Reed, 51, was convicted of raping and murdering 18-year-old Stacey Stites in 1996 and is scheduled to be executed Nov. 20. Campaigners advocating for Reed's release claim he is innocent and celebrities, including Kim Kardashian West, urged Abbott to stop the execution as new evidence could exonerate the 51-year-old.
On Thursday morning, a petition to persuade Abbott and other elected officials to stay the execution had 2,001,862 signatures. The petition's new goal was to have 3,000,000 signatures by Nov. 19. Along with digitally signing it, people were urged to call a number of influential people, including Abbott, legislators and the Texas Board of Pardons and Paroles.
"Governor Greg Abbott has stopped an execution before. He can again. A huge public uproar right now could force Abbott to free Rodney Reed and stop this execution," the petition said.
In February 2018, Abbott accepted the state parole board's recommendation and granted clemency to Thomas Whitaker, a death row inmate at the time. The order was issued less than an hour before his scheduled execution, according to the Texas Tribune, and was the first time in more than 10 years that a governor spared an inmate from a death sentence.
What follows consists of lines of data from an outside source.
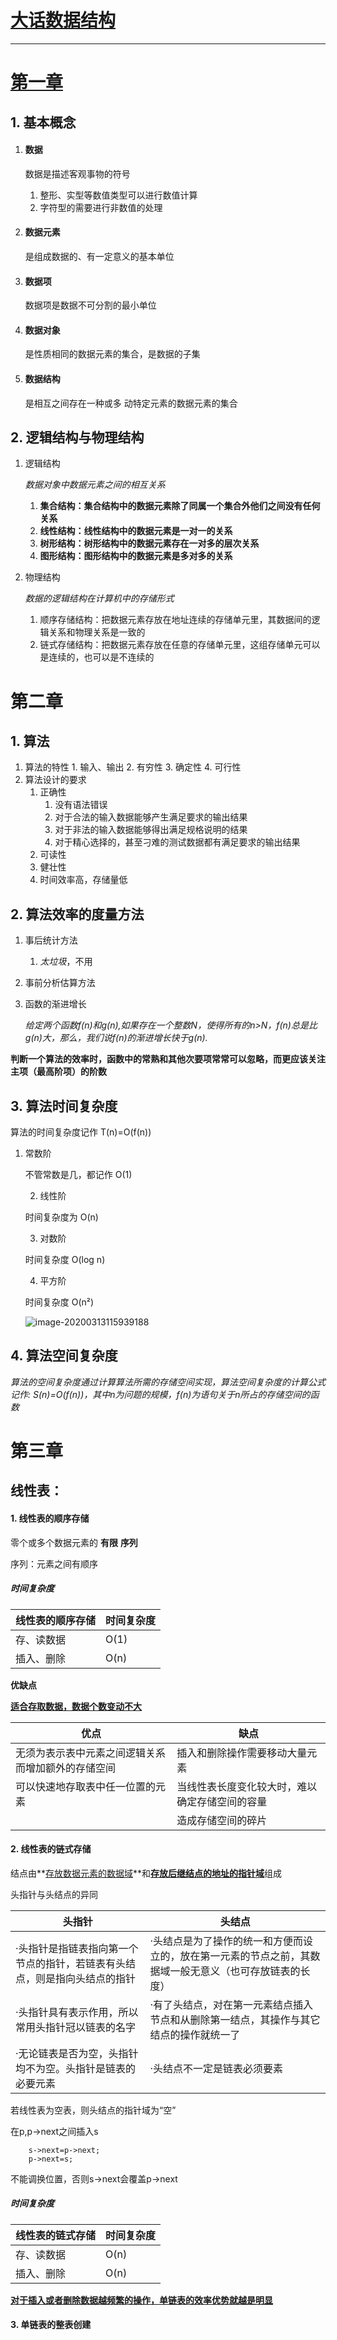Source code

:# <u>大话数据结构</u>

***

# <u>第一章</u>

## 1. 基本概念

  1. #### 数据
    
      数据是描述客观事物的符号
      
        1. 整形、实型等数值类型可以进行数值计算
        2. 字符型的需要进行非数值的处理
      
  2. #### 数据元素
    
      是组成数据的、有一定意义的基本单位
      
  3. #### 数据项

       数据项是数据不可分割的最小单位

  4. #### 数据对象

       是性质相同的数据元素的集合，是数据的子集

  5. #### 数据结构

       是相互之间存在一种或多 动特定元素的数据元素的集合

## 2. 逻辑结构与物理结构

 1. 逻辑结构

    *数据对象中数据元素之间的相互关系*

    1. **集合结构：集合结构中的数据元素除了同属一个集合外他们之间没有任何关系**
    2. **线性结构：线性结构中的数据元素是一对一的关系**
    3. **树形结构：树形结构中的数据元素存在一对多的层次关系**
    4. **图形结构：图形结构中的数据元素是多对多的关系**

    

 2. 物理结构

    *数据的逻辑结构在计算机中的存储形式*

    1. 顺序存储结构：把数据元素存放在地址连续的存储单元里，其数据间的逻辑关系和物理关系是一致的
    2. 链式存储结构：把数据元素存放在任意的存储单元里，这组存储单元可以是连续的，也可以是不连续的

# 第二章

## 1. 算法

1. 算法的特性
          1. 输入、输出
          2. 有穷性
          3. 确定性
          4. 可行性
2. 算法设计的要求
	1. 正确性
      	1. 没有语法错误
        2. 对于合法的输入数据能够产生满足要求的输出结果
        3. 对于非法的输入数据能够得出满足规格说明的结果
        4. 对于精心选择的，甚至刁难的测试数据都有满足要求的输出结果
	2. 可读性
	3. 健壮性
	4. 时间效率高，存储量低

## 2. 算法效率的度量方法

1. 事后统计方法
  
   1. *太垃圾*，不用
   
2. 事前分析估算方法

3. 函数的渐进增长

    ​		*给定两个函数f(n)和g(n),如果存在一个整数N，使得所有的n>N，f(n)总是比g(n)大，那么，我们说f(n)的渐进增长快于g(n).*

**判断一个算法的效率时，函数中的常熟和其他次要项常常可以忽略，而更应该关注主项（最高阶项）的阶数**

## 3. 算法时间复杂度

算法的时间复杂度记作	T(n)=O(f(n))

  1. 常数阶

     不管常数是几，都记作	O(1)

		2. 线性阶

     时间复杂度为	O(n)

		3. 对数阶

     时间复杂度	O(log n)

		4. 平方阶

     时间复杂度	O(n²)

     ![image-20200313115939188](C:\Users\laoduan\AppData\Roaming\Typora\typora-user-images\image-20200313115939188.png)

## 4. 算法空间复杂度

*算法的空间复杂度通过计算算法所需的存储空间实现，算法空间复杂度的计算公式记作:	S(n)=O(f(n))，其中n为问题的规模，f(n)为语句关于n所占的存储空间的函数*

# 第三章

## **线性表**：

#### 1. 线性表的顺序存储

零个或多个数据元素的  **有限**  **序列**  

序列：元素之间有顺序

##### 时间复杂度

| 线性表的顺序存储 | 时间复杂度 |
| ---------------- | ---------- |
| 存、读数据       | O(1)       |
| 插入、删除       | O(n)       |

**优缺点**

<u>**适合存取数据，数据个数变动不大**</u>

| 优点                                               | 缺点                                           |
| -------------------------------------------------- | ---------------------------------------------- |
| 无须为表示表中元素之间逻辑关系而增加额外的存储空间 | 插入和删除操作需要移动大量元素                 |
| 可以快速地存取表中任一位置的元素                   | 当线性表长度变化较大时，难以确定存储空间的容量 |
|                                                    | 造成存储空间的碎片                             |

#### 2. 线性表的链式存储

结点由**<u>存放数据元素的数据域</u>**和<u>**存放后继结点的地址的指针域**</u>组成

头指针与头结点的异同

| 头指针                                                       | 头结点                                                       |
| ------------------------------------------------------------ | ------------------------------------------------------------ |
| ·头指针是指链表指向第一个节点的指针，若链表有头结点，则是指向头结点的指针 | ·头结点是为了操作的统一和方便而设立的，放在第一元素的节点之前，其数据域一般无意义（也可存放链表的长度） |
| ·头指针具有表示作用，所以常用头指针冠以链表的名字            | ·有了头结点，对在第一元素结点插入节点和从删除第一结点，其操作与其它结点的操作就统一了 |
| ·无论链表是否为空，头指针均不为空。头指针是链表的必要元素    | ·头结点不一定是链表必须要素                                  |

若线性表为空表，则头结点的指针域为“空”

在p,p->next之间插入s

		s->next=p->next;
		p->next=s;

不能调换位置，否则s->next会覆盖p->next

##### 时间复杂度

| 线性表的链式存储 | 时间复杂度 |
| ---------------- | ---------- |
| 存、读数据       | O(n)       |
| 插入、删除       | O(n)       |

<u>**对于插入或者删除数据越频繁的操作，单链表的效率优势就越是明显**</u>

#### 3. 单链表的整表创建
Whitaker was convicted of planning the murder of his mother and brother in 2003, an action that Abbott called "reprehensible" in a statement announcing the clemency. In exchange for Abbott sparing his life, Whitaker agreed to waive all claims to parole and spend the rest of his life behind bars.
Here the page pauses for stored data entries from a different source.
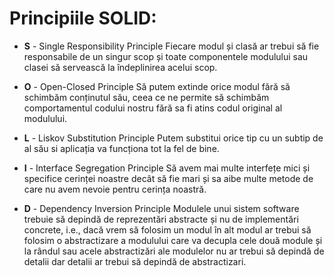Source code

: # Principiile SOLID:
- **S** - Single Responsibility Principle
Fiecare modul și clasă ar trebui să fie responsabile de un singur scop și toate componentele modulului sau clasei să servească la îndeplinirea acelui scop. 

- **O** - Open-Closed Principle
Să putem extinde orice modul fără să schimbăm conținutul său, ceea ce ne permite să schimbăm comportamentul codului nostru fără sa fi atins codul original al modulului.

- **L** - Liskov Substitution Principle
Putem substitui orice tip cu un subtip de al său si aplicația va funcționa tot la fel de bine.

- **I** - Interface Segregation Principle
Să avem mai multe interfețe mici și specifice cerinței noastre decât să fie mari și sa aibe multe metode de care nu avem nevoie pentru cerința noastră.

- **D** - Dependency Inversion Principle
Modulele unui sistem software trebuie să depindă de reprezentări abstracte și nu de implementări concrete, i.e., dacă vrem să folosim un modul în alt modul ar trebui să folosim o abstractizare a modulului care va decupla cele două module și la rândul sau acele abstractizări ale modulelor nu ar trebui să depindă de detalii dar detalii ar trebui să depindă de abstractizari.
On Tuesday, a group of 26 bipartisan Texas lawmakers sent a letter to Abbott, asking him to spare Reed's life and allow new developments in his case to be explored, according to CBS News. Those new developments include a man who claims to have witnessed another man confess to the murder and forensic evidence.
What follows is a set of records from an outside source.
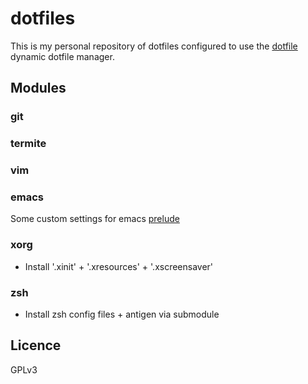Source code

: # dotfiles
This is my personal repository of dotfiles configured to use the
[dotfile](https://github.com/kelseyjudson/dotfile) dynamic dotfile manager.

## Modules
### git
### termite
### vim
### emacs
Some custom settings for emacs [prelude](https://github.com/bbatsov/prelude)

### xorg
* Install '.xinit' + '.xresources' + '.xscreensaver'

### zsh
* Install zsh config files + antigen via submodule

## Licence
GPLv3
The letter claimed, according to CBS News, that executing Reed when there's doubt about his guilt could "erode public trust" in the Texas justice system.
During his murder trial, prosecutors claimed Reed intercepted Stites sometime between 3 a.m. and 5 a.m. while she was driving to work. They argued that he raped and strangled her before leaving her body in a remote area of Bastrop, Texas.
Reed's maintained his innocence, claiming that his sperm was found inside Stites' body because they were having an affair and slept together the day before. Experts called by the prosecution claimed sperm from 24 hours earlier wouldn't have been present at the time of her death, however, his team argued they relied on "inaccurate science."
An inmate, who served in prison with Stites fiance Jimmy Fennell, a former police officer convicted of kidnapping and having improper sexual contact with a woman he took into custody, claimed Fennell confessed to killing Stites. Fennell denied any involvement in Stites' death, but defense experts claim the state of her body indicated she was killed before midnight, when she was at home with Fennell.
"This is coming from a career criminal who has pending cases in Hays County," Fennell's attorney, Bob Phillips, told CBS News. "It's classic Hail Mary stuff from a guy who's trying to save his own scalp, I'm quite confident."
Reed's lawyers requested the state parole board recommend Abbott spare the 51-year-old from death and decrease his sentence to life in prison. This, his attorney told CBS News, would give his client a chance to have his conviction overturned in court and vindicated at a fair trial.